**Task to carry out:**
Locate, in the data below, the line that contains "## To repeat full analysis" and the line that contains "for above mentioned"; reproduce exactly those two lines and every line between them, nothing more.

**Supplied material:**
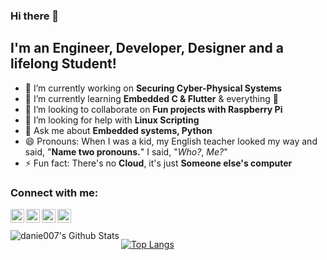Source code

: ### Hi there 👋

## I'm an Engineer, Developer, Designer and a lifelong Student!

<!--
**danie007/danie007** is a ✨ _special_ ✨ repository because its `README.md` (this file) appears on your GitHub profile.
-->

- 🔭 I’m currently working on **Securing Cyber-Physical Systems**
- 🌱 I’m currently learning **Embedded C & Flutter** & everything 🤣
- 👯 I’m looking to collaborate on **Fun projects with Raspberry Pi**
- 🤔 I’m looking for help with **Linux Scripting**
- 💬 Ask me about **Embedded systems, Python**
- 😄 Pronouns: When I was a kid, my English teacher looked my way and said, "**Name two pronouns.**" I said, "*Who?*, *Me?*"
- ⚡ Fun fact: There's no **Cloud**, it's just **Someone else's computer**

### Connect with me:

[<img align="left" alt="YouTube" width="22px" src="https://cdn.jsdelivr.net/npm/simple-icons@v3/icons/youtube.svg" />][youtube]
[<img align="left" alt="Twitter" width="22px" src="https://cdn.jsdelivr.net/npm/simple-icons@v3/icons/twitter.svg" />][twitter]
[<img align="left" alt="LinkedIn" width="22px" src="https://cdn.jsdelivr.net/npm/simple-icons@v3/icons/linkedin.svg" />][linkedin]
[<img align="left" alt="Instagram" width="22px" src="https://cdn.jsdelivr.net/npm/simple-icons@v3/icons/instagram.svg" />][instagram]

<br />
<br />

<img align="left" alt="danie007's Github Stats" src="https://github-readme-stats.vercel.app/api?username=danie007&show_icons=true&hide_border=true" />

[![Top Langs](https://github-readme-stats.vercel.app/api/top-langs/?username=danie007&layout=compact)](https://github.com/danie007?tab=repositories)

[twitter]: https://twitter.com/botfordani
[youtube]: https://www.youtube.com/channel/UCz5w2C2FJENwqm9PBI8FrYg
[instagram]: https://instagram.com/danied007
[linkedin]: https://www.linkedin.com/in/danielselvan/
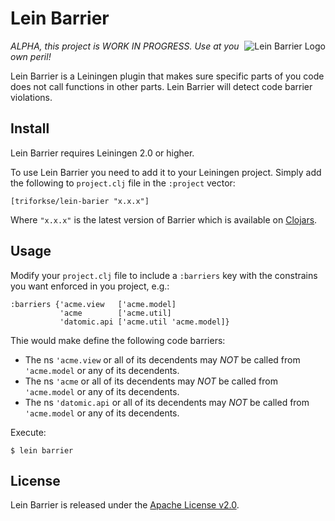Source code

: Lein Barrier
============

<img src="https://raw.github.com/TriforkSE/lein-barrier/master/logo.png" alt="Lein Barrier Logo"
title="Cross thou not the barriers of code, or suffer Leiningen's devine wrath!" align="right" />

_ALPHA, this project is WORK IN PROGRESS. Use at you own peril!_

Lein Barrier is a Leiningen plugin that makes sure specific parts of
you code does not call functions in other parts.  Lein Barrier will
detect code barrier violations.


Install
-----

Lein Barrier requires Leiningen 2.0 or higher.

To use Lein Barrier you need to add it to your Leiningen
project. Simply add the following to `project.clj` file in the
`:project` vector:

    [triforkse/lein-barier "x.x.x"]

Where `"x.x.x"` is the latest version of Barrier which is available on
[Clojars](http://clojars.org/lein-barrier).


Usage
-----

Modify your `project.clj` file to include a `:barriers` key with the
constrains you want enforced in you project, e.g.:

    :barriers {'acme.view   ['acme.model]
               'acme        ['acme.util]
               'datomic.api ['acme.util 'acme.model]}

Thie would make define the following code barriers:

- The ns `'acme.view` or all of its decendents may _NOT_ be called from
  `'acme.model` or any of its decendents.
- The ns `'acme` or all of its decendents may _NOT_ be called from
  `'acme.model` or any of its decendents.
- The ns `'datomic.api` or all of its decendents may _NOT_ be called from
  `'acme.model` or any of its decendents.

Execute:

    $ lein barrier


License
-------

Lein Barrier is released under the
[Apache License v2.0](http://www.apache.org/licenses/LICENSE-2.0.html).
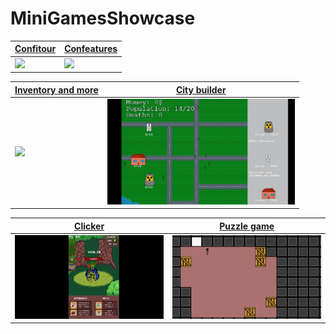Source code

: ﻿# MiniGamesShowcase

| [Confitour](gifs/confitour.gif) | [Confeatures](gifs/confeatures.gif) |
|---------------------------------|-------------------------------------|
| [<img src="gifs/confitour.gif" width="300"/>](gifs/confitour.gif) | [<img src="gifs/confeatures.gif" width="300"/>](gifs/confeatures.gif) |

| [Inventory and more](gifs/inventory.gif) | [City builder](gifs/city_builder.gif) |
|---------------------------------|---------------------------------------|
| [<img src="gifs/inventory.gif" width="300"/>](gifs/inventory.gif) | [<img src="gifs/city_builder.gif" width="300"/>](gifs/city_builder.gif) |

| [Clicker](gifs/clicker.gif) | [Puzzle game](gifs/puzzle.gif) |
|-----------------------------|--------------------------------|
| [<img src="gifs/clicker.gif" width="300"/>](gifs/clicker.gif) | [<img src="gifs/puzzle.gif" width="300"/>](gifs/puzzle.gif) |






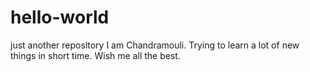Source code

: # hello-world
just another repository
I am Chandramouli. Trying to learn a lot of new things in short time. 
Wish me all the best. 
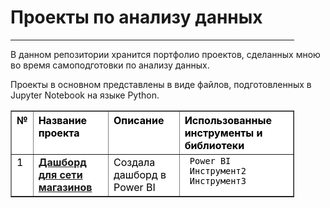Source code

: <!DOCTYPE html>
<html>
  <head>
    <meta charset="utf-8">
    <title>Портфолио</title>
    <h1> Проекты по анализу данных </h1>
    <hr align="left" size="5" width="90%" color="#3399ff">
    <p> В данном репозитории хранится портфолио проектов, сделанных мною во время самоподготовки по анализу данных.</p>
    <p> Проекты в основном представлены в виде файлов, подготовленных в Jupyter Notebook на языке Python. </p>
    <style>
      table {
        width: 90%;           /* Ширина таблицы */
        background: white;     /* Цвет фона таблицы */
        color: black;          /* Цвет текста */
        border-spacing: 0px;   /* Расстояние между ячейками */
    </style>
  </head>
  <body>
    <table border="1" width="600">
      <thead valign="top" align="left"> 
        <tr>
          <th> № </th>
          <th> Название проекта </th>
          <th> Описание </th>
          <th> Использованные инструменты и библиотеки </th>
        </tr>
      </thead>
      <tbody valign="top">
        <tr>
          <td> 1 </td>
          <td><b><a href="https://disk.yandex.ru/i/_zJ3r5SQrSthJQ"> Дашборд для сети магазинов </a></b></td>
          <td> Создала дашборд в Power BI </td>
          <td><code> Power BI </code><br>
              <code> Инструмент2 </code><br>
              <code> Инструмент3 </code><br>
          </td>
        </tr>
      </tbody>
    </table>
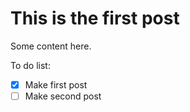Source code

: # This is the first post #

Some content here.

To do list:
* [x] Make first post
* [ ] Make second post
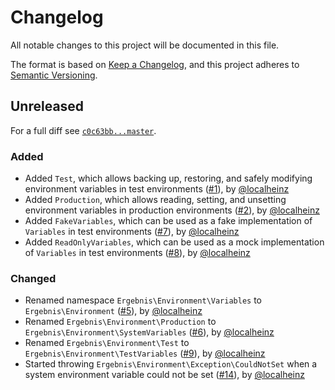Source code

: # Changelog

All notable changes to this project will be documented in this file.

The format is based on [Keep a Changelog](https://keepachangelog.com/en/1.0.0/), and this project adheres to [Semantic Versioning](https://semver.org/spec/v2.0.0.html).

## Unreleased

For a full diff see [`c0c63bb...master`][c0c63bb...master].

### Added

* Added `Test`, which allows backing up, restoring, and safely modifying environment variables in test environments ([#1]), by [@localheinz]
* Added `Production`, which allows reading, setting, and unsetting environment variables in production environments ([#2]), by [@localheinz]
* Added `FakeVariables`, which can be used as a fake implementation of `Variables` in test environments ([#7]), by [@localheinz]
* Added `ReadOnlyVariables`, which can be used as a mock implementation of `Variables` in test environments ([#8]), by [@localheinz]

### Changed

* Renamed namespace `Ergebnis\Environment\Variables` to `Ergebnis\Environment` ([#5]), by [@localheinz]
* Renamed `Ergebnis\Environment\Production` to `Ergebnis\Environment\SystemVariables` ([#6]), by [@localheinz]
* Renamed `Ergebnis\Environment\Test` to `Ergebnis\Environment\TestVariables` ([#9]), by [@localheinz]
* Started throwing `Ergebnis\Environment\Exception\CouldNotSet` when a system environment variable could not be set ([#14]), by [@localheinz]

[c0c63bb...master]: https://github.com/ergebnis/environment-variables/compare/c0c63bb...master

[#1]: https://github.com/ergebnis/environment-variables/pull/1
[#2]: https://github.com/ergebnis/environment-variables/pull/2
[#5]: https://github.com/ergebnis/environment-variables/pull/5
[#6]: https://github.com/ergebnis/environment-variables/pull/6
[#7]: https://github.com/ergebnis/environment-variables/pull/7
[#8]: https://github.com/ergebnis/environment-variables/pull/8
[#9]: https://github.com/ergebnis/environment-variables/pull/9
[#14]: https://github.com/ergebnis/environment-variables/pull/14

[@localheinz]: https://github.com/localheinz
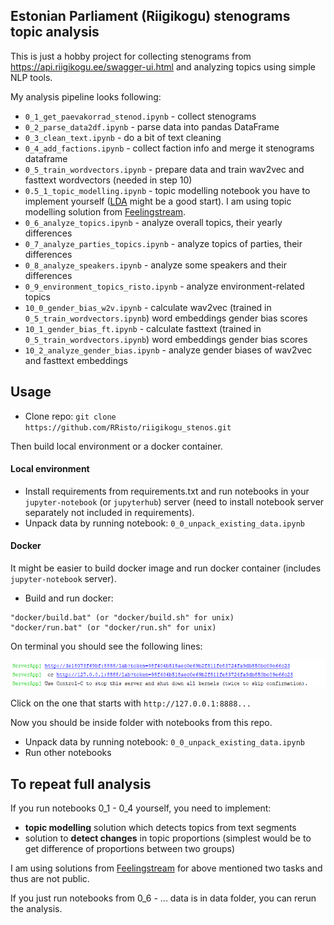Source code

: ## Estonian Parliament (Riigikogu) stenograms topic analysis

This is just a hobby project for collecting stenograms from 
https://api.riigikogu.ee/swagger-ui.html and analyzing topics using simple NLP tools. 

My analysis pipeline looks following:
- `0_1_get_paevakorrad_stenod.ipynb` - collect stenograms
- `0_2_parse_data2df.ipynb` - parse data into pandas DataFrame
- `0_3_clean_text.ipynb` - do a bit of text cleaning
- `0_4_add_factions.ipynb` - collect faction info and merge 
 it stenograms dataframe
- `0_5_train_wordvectors.ipynb` - prepare data and train wav2vec and fasttext wordvectors (needed in step 10)
- `0.5_1_topic_modelling.ipynb` - topic modelling notebook you have to 
implement yourself ([LDA](https://radimrehurek.com/gensim/models/ldamodel.html) might be
 a good start).
I am using topic modelling solution from 
[Feelingstream](https://www.feelingstream.com/). 
- `0_6_analyze_topics.ipynb` - analyze overall topics, their yearly differences
- `0_7_analyze_parties_topics.ipynb` - analyze topics of parties, their differences
- `0_8_analyze_speakers.ipynb` - analyze some speakers and their differences
- `0_9_environment_topics_risto.ipynb` - analyze environment-related topics
- `10_0_gender_bias_w2v.ipynb` - calculate wav2vec (trained in  `0_5_train_wordvectors.ipynb`) word embeddings gender bias scores 
- `10_1_gender_bias_ft.ipynb` - calculate fasttext (trained in  `0_5_train_wordvectors.ipynb`) word embeddings gender bias scores 
- `10_2_analyze_gender_bias.ipynb` - analyze gender biases of wav2vec and fasttext embeddings 


## Usage
- Clone repo: `git clone https://github.com/RRisto/riigikogu_stenos.git`

Then build local environment or a docker container.

#### Local environment
- Install requirements from requirements.txt and run notebooks 
in your `jupyter-notebook` (or `jupyterhub`) server (need to install 
notebook server separately not included in requirements).
- Unpack data by running notebook: `0_0_unpack_existing_data.ipynb`


#### Docker 
It might be easier to build docker image and run docker container (includes `jupyter-notebook` server).

- Build and run docker:
<pre><code>"docker/build.bat" (or "docker/build.sh" for unix) 
"docker/run.bat" (or "docker/run.sh" for unix)</code></pre>
 On terminal you should see the following lines: 

 ![](https://github.com/RRisto/riigikogu_stenos/blob/master/images/server.PNG)

Click on the one that starts with `http://127.0.0.1:8888...` 
  
Now you should be inside folder with notebooks from this repo.

- Unpack data by running notebook: `0_0_unpack_existing_data.ipynb`
- Run other notebooks

## To repeat full analysis

If you run notebooks 0_1 - 0_4 yourself, you need to implement:
 
 - **topic modelling** solution which detects topics from text segments
 - solution to **detect changes** in topic proportions 
 (simplest would be to get difference of proportions between two groups)

I am using solutions from [Feelingstream](https://www.feelingstream.com/) 
for above mentioned two tasks and thus are not public.

If you just run notebooks from 0_6 - ... 
data is in data folder, you can rerun the analysis.
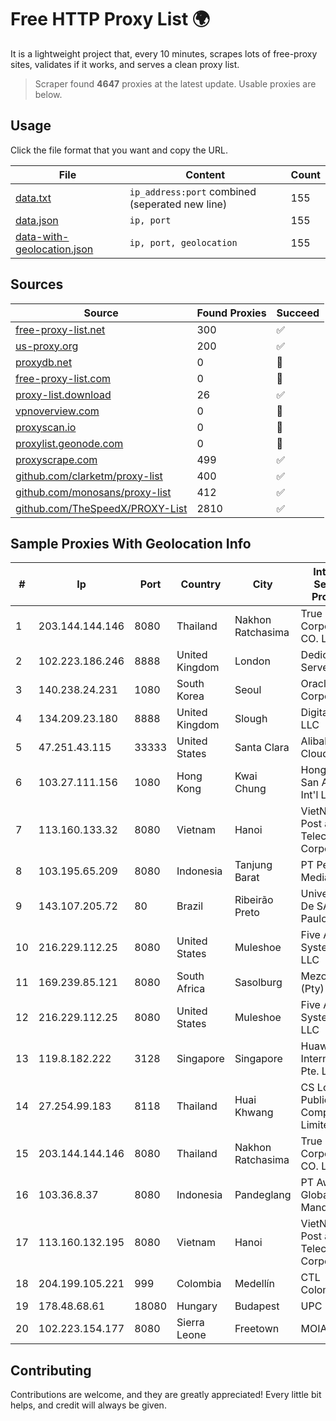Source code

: 
# Free HTTP Proxy List 🌍

It is a lightweight project that, every 10 minutes, scrapes lots of free-proxy sites, validates if it works, and serves a clean proxy list.


> Scraper found **4647** proxies at the latest update. Usable proxies are below.

## Usage

Click the file format that you want and copy the URL.


|File|Content|Count|
|----|-------|-----|
|[data.txt](https://raw.githubusercontent.com/themiralay/Proxy-List-World/master/data.txt)|`ip_address:port` combined (seperated new line)|155|
|[data.json](https://raw.githubusercontent.com/themiralay/Proxy-List-World/master/data.json)|`ip, port`|155|
|[data-with-geolocation.json](https://raw.githubusercontent.com/themiralay/Proxy-List-World/master/data-with-geolocation.json)|`ip, port, geolocation`|155|

## Sources

|Source|Found Proxies|Succeed|
|------|-------------|-------|
|[free-proxy-list.net](https://free-proxy-list.net)|300|✅|
|[us-proxy.org](https://www.us-proxy.org)|200|✅|
|[proxydb.net](http://proxydb.net)|0|🚫|
|[free-proxy-list.com](https://free-proxy-list.com/?page=&port=&type%5B%5D=http&type%5B%5D=https&up_time=0&search=Search)|0|🚫|
|[proxy-list.download](https://www.proxy-list.download/HTTP)|26|✅|
|[vpnoverview.com](https://vpnoverview.com/privacy/anonymous-browsing/free-proxy-servers)|0|🚫|
|[proxyscan.io](https://www.proxyscan.io)|0|🚫|
|[proxylist.geonode.com](https://proxylist.geonode.com/api/proxy-list?limit=300&page=1&sort_by=lastChecked&sort_type=desc&protocols=http,https)|0|🚫|
|[proxyscrape.com](https://api.proxyscrape.com/v2/?request=displayproxies&protocol=http&timeout=10000&country=all&ssl=all&anonymity=all)|499|✅|
|[github.com/clarketm/proxy-list](https://raw.githubusercontent.com/clarketm/proxy-list/master/proxy-list-raw.txt)|400|✅|
|[github.com/monosans/proxy-list](https://raw.githubusercontent.com/monosans/proxy-list/main/proxies/http.txt)|412|✅|
|[github.com/TheSpeedX/PROXY-List](https://raw.githubusercontent.com/TheSpeedX/PROXY-List/master/http.txt)|2810|✅|


## Sample Proxies With Geolocation Info

|#|Ip|Port|Country|City|Internet Service Provider|
|-|--|----|-------|----|-------------------------|
|1|203.144.144.146|8080|Thailand|Nakhon Ratchasima|True Internet Corporation CO. Ltd.|
|2|102.223.186.246|8888|United Kingdom|London|Dedicated Servers|
|3|140.238.24.231|1080|South Korea|Seoul|Oracle Corporation|
|4|134.209.23.180|8888|United Kingdom|Slough|DigitalOcean, LLC|
|5|47.251.43.115|33333|United States|Santa Clara|Alibaba Cloud LLC|
|6|103.27.111.156|1080|Hong Kong|Kwai Chung|Hong Kong San Ai Net Int'l Limited|
|7|113.160.133.32|8080|Vietnam|Hanoi|VietNam Post and Telecom Corporation|
|8|103.195.65.209|8080|Indonesia|Tanjung Barat|PT Perwira Media Solusi|
|9|143.107.205.72|80|Brazil|Ribeirão Preto|Universidade De SAO Paulo|
|10|216.229.112.25|8080|United States|Muleshoe|Five Area Systems, LLC|
|11|169.239.85.121|8080|South Africa|Sasolburg|Mezobyte (Pty) LTD|
|12|216.229.112.25|8080|United States|Muleshoe|Five Area Systems, LLC|
|13|119.8.182.222|3128|Singapore|Singapore|Huawei International Pte. LTD|
|14|27.254.99.183|8118|Thailand|Huai Khwang|CS Loxinfo Public Company Limited|
|15|203.144.144.146|8080|Thailand|Nakhon Ratchasima|True Internet Corporation CO. Ltd.|
|16|103.36.8.37|8080|Indonesia|Pandeglang|PT Awinet Global Mandiri|
|17|113.160.132.195|8080|Vietnam|Hanoi|VietNam Post and Telecom Corporation|
|18|204.199.105.221|999|Colombia|Medellín|CTL Colombia|
|19|178.48.68.61|18080|Hungary|Budapest|UPC|
|20|102.223.154.177|8080|Sierra Leone|Freetown|MOIAC|



## Contributing

Contributions are welcome, and they are greatly appreciated! Every
little bit helps, and credit will always be given.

**Solution to the problem:**
## To repeat full analysis

If you run notebooks 0_1 - 0_4 yourself, you need to implement:
 
 - **topic modelling** solution which detects topics from text segments
 - solution to **detect changes** in topic proportions 
 (simplest would be to get difference of proportions between two groups)

I am using solutions from [Feelingstream](https://www.feelingstream.com/) 
for above mentioned two tasks and thus are not public.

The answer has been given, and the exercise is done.